Volumetric Tech is a completely different medium, full of it's pros and cons. Many of the things people are bringing up in this thread are totally true and often infuriating when you start working in this space. You get x-ray vision (for better or for worse). It's impossible to meaningfully document (video always smashes it back into 2d). A focus on voxels make traditionally 2d content a weird problem (like text). And, to be sure, supportive tech for this isn't nearly as advanced as the stuff supporting VR. In terms of engineering, this creates a tough balancing act between price, visual fidelity, and scalability.
So -- why do it?
I do it because it's the only form of digital 3d media that exhibits passive physical presence. It's viscerally present in a way that no other digital media is. When people see a truly volumetric display for the first time (in person), 90% of the time they're totally floored. This is true even of my other volumetric display that had much much worse visual fidelity. The content is "worldlocked" in a very real way.

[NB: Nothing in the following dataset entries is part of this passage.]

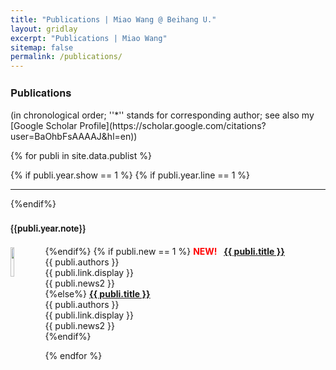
 ```yaml
---
title: "Publications | Miao Wang @ Beihang U."
layout: gridlay
excerpt: "Publications | Miao Wang"
sitemap: false
permalink: /publications/
---
```



<!-- ### **Publications** -->

<div><h3 style="font-family: Helvetica Neue,Source Sans Pro,Arial"><b>Publications</b></h3></div>
(in chronological order; ''*'' stands for corresponding author; see also my [Google Scholar Profile](https://scholar.google.com/citations?user=BaOhbFsAAAAJ&hl=en))

<br>

<!-- ### *Research Highlights*

(See full list [below](#full-list) or go to [Google Scholar](https://scholar.google.com/citations?user=AAwLfKUAAAAJ&hl=en))

{% assign number_printed = 0 %}
{% for publi in site.data.publist %}

{% assign even_odd = number_printed | modulo: 2 %}
{% if publi.highlight == 1 %}

{% if even_odd == 0 %}
<div class="row">
{% endif %}

<div class="col-sm-6 clearfix">
 <div class="well">
  <pubtit>{{ publi.title }}</pubtit>
  <img src="{{ site.url }}{{ site.baseurl }}/images/pubpic/{{ publi.image }}" class="img-responsive" width="33%" style="float: left" />
  <p>{{ publi.description }}</p>
  <p><em>{{ publi.authors }}</em></p>
  <p><strong><a href="{{ publi.link.url }}">{{ publi.link.display }}</a></strong></p>
  <p class="text-danger"><strong> {{ publi.news1 }}</strong></p>
  <p> {{ publi.news2 }}</p>
 </div>
</div>

{% assign number_printed = number_printed | plus: 1 %}

{% if even_odd == 1 %}
</div>
{% endif %}

{% endif %}
{% endfor %}

{% assign even_odd = number_printed | modulo: 2 %}
{% if even_odd == 1 %}
</div>
{% endif %}

<p> &nbsp; </p> -->


<!-- ### *Full List* -->


{% for publi in site.data.publist %}

{% if publi.year.show == 1 %}
{% if publi.year.line == 1 %}
<hr>
{%endif%}
<div><h4 style="font-family: Helvetica Neue,Source Sans Pro,Arial"><b>{{publi.year.note}}</b></h4></div> 
{%endif%}

<img src="{{ site.url }}{{ site.baseurl }}/images/paperpic/{{ publi.image }}" class="img-responsive" width="11%" style="float: left; margin-top: 0.5%" />
<!-- <img src="{{ site.url }}{{ site.baseurl }}/images/paperpic/{{ publi.image }}" class="img-responsive" width="10%" style="float: left" /> -->
{% if publi.new == 1 %}
  <b style="color:red">NEW! &nbsp;</b> <a href="{{ publi.link.url }}"><b>{{ publi.title }}</b></a><br>
  {{ publi.authors }}<br />
  {{ publi.link.display }}<br />
  {{ publi.news2 }} <br/> 
{%else%}
  <a href="{{ publi.link.url }}"><b>{{ publi.title }}</b></a><br> 
  {{ publi.authors }}<br />
  {{ publi.link.display }}<br />
  {{ publi.news2 }} <br/> 
{%endif%}


  

{% endfor %}




<!-- {% for publi in site.data.publist %}
  <img src="{{ site.url }}{{ site.baseurl }}/images/pubpic/{{ publi.image }}" class="img-responsive" width="10%" style="float: left" />
  {{ publi.title }} <br />
  <em>{{ publi.authors }} </em><br />
  <a href="{{ publi.link.url }}">{{ publi.link.display }}</a>

{% endfor %} -->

You also bring up the very real problem of practical applications. We're also exploring these questions (medical visualization w/ DICOM integration, songrams, games?). While this display is far from perfect, we're hoping that the low barrier to entry (a little $ + Unity) + some community presence, we'll make the environment friendlier for finding those solutions.
Anyhow, if you (or anybody on this thread) visits the NYC area, please drop us a note to come by to see it for yourself in person!
I'd guess the device is made of something like 20 stacked panels, each with a 300 x 300 resolution.
A graphic on https://www.lookingglassfactory.com/how/ showing the obligatory macbook has its display divided vertically into what looks like 10 slices - so perhaps 1920x108x10?
That would seem plausible as to what the photos on the site represent, but some of the 3d renders use a much higher vertical resolution for the display.
(This is just an educated guess, of course.)
"people of all ages can come together to experience something that’s future AF."
Is the target audience "gullible ass"?